Motors make the world work. By converting electrical energy into mechanical energy, motors can literally move mountains. In fact, motors are everywhere, with manufacturers making more than 10 billion of them every year, generating about $100 billion dollars in global revenue, according to the Gibbons Engineering Group. In fact, in its 2016 World Energy Outlook, the International Energy Agency estimates that electric motors consume more than 40% of all electricity globally and industrial motor systems use about 70% of all electricity consumed in Industry. When motors stop working, work stops happening. So predicting when that could happen would be exceptionally valuable.

WEG Motor Scan Uses ST its Industry 4.0 and Predictive Maintenance Platforms

WEG Sensor Keeps its Motors Humming

Headquartered in Brazil, WEG is among the world’s top 20 motor manufacturers and, as a result, they know how to build and maintain motors. They also know how disruptive motor downtime can be.
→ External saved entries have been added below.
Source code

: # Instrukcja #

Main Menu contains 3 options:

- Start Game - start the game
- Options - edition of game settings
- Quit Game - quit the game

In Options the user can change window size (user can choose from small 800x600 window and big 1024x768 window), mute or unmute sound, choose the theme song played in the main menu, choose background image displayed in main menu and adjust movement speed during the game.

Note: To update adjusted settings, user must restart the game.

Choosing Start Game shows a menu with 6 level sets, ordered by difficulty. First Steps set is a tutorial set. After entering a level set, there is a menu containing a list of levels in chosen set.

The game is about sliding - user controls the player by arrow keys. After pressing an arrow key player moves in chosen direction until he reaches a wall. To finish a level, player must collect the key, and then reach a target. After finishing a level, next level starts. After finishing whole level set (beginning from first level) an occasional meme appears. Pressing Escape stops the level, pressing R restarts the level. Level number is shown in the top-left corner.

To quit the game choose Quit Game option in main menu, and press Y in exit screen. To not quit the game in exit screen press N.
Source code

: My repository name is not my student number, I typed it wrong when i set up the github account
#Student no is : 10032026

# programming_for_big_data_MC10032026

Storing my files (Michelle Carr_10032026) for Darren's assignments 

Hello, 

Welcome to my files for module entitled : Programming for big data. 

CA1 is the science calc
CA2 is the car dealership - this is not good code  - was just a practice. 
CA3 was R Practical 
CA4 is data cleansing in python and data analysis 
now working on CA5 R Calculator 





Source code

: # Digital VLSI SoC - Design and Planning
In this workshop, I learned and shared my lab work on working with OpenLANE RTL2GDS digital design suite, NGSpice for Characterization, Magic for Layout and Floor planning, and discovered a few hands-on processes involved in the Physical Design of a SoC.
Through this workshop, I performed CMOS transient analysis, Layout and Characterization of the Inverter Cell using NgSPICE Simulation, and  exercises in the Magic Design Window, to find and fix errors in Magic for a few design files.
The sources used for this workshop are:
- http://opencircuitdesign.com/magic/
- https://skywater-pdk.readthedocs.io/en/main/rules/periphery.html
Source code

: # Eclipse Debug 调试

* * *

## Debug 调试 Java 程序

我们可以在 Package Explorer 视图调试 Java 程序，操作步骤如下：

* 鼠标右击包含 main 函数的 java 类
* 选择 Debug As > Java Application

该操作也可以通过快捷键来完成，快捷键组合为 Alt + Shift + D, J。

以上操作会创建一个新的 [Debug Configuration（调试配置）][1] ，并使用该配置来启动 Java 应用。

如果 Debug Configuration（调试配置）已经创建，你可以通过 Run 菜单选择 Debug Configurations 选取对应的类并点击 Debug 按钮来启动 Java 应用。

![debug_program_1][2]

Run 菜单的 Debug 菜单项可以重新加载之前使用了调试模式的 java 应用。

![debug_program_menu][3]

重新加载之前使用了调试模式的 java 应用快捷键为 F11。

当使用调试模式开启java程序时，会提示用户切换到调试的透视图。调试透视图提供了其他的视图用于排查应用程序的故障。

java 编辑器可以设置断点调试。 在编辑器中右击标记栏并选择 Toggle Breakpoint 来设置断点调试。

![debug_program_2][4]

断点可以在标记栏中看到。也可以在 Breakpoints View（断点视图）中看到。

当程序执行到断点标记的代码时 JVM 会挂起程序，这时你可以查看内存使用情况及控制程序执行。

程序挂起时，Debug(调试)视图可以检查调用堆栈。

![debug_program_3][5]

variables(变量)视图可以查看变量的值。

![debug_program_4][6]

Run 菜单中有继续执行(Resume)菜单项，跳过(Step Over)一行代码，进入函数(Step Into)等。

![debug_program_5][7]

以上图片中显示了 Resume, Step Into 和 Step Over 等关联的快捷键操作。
And they’ve got a plan to reduce or eliminate that downtime, using the precepts of Industry 4.0 and ST technology. Using a full ST solution — STM32 MCUs (for the broad choice of more than 800 devices and highly efficient performance), the industry’s largest complement of sensors, including inertial measurement units, magnetometers, and environmental sensors (Temp, Humidity, Pressure), and Bluetooth and NFC connectivity — WEG and ST together developed a small but powerful motor sensor that listens to a motor, feels its pain, and shares that information with engineers, operators, and others to diagnose problems before they happen, when treatment is less expensive, less invasive, and less disruptive.

According to Marco Aurélio Sciepiet, Electrical Engineer and Researcher at WEG, the company chose ST for its knowledge in MEMS and power conservation, wide portfolio of connectivity and processing solutions, and local support, which because of access and proximity could work alongside WEG’s technical team to overcome obstacles and accelerated the sensor’s development. Moreover, ST’s well-oriented solutions to overcoming the challenges of temperature and vibration effects on the MEMS sensors, as well as minimizing power consumption, had a positive impact on their project schedules.

Sensor Optional

WEG’s sensors, which are sold separately from their motors, are fixed to a specific location on their motors. They use a simple smartphone app to ID the motor. From this info — model, the number of poles, and serial number — the sensor’s software adapts to automatically understand the “motor’s language,” monitoring its vibration, temperature, and magnetic field against spec’d values for that motor so it can hear if something changes or sounds abnormal. This way, if the motor starts to fail, its vibrations will make some noise, its temperature will start to rise, and the magnetic field around the motor will change, and WEG’s Motor Scan will be there to hear, see, and feel it — and transmit that information to the motor’s operators.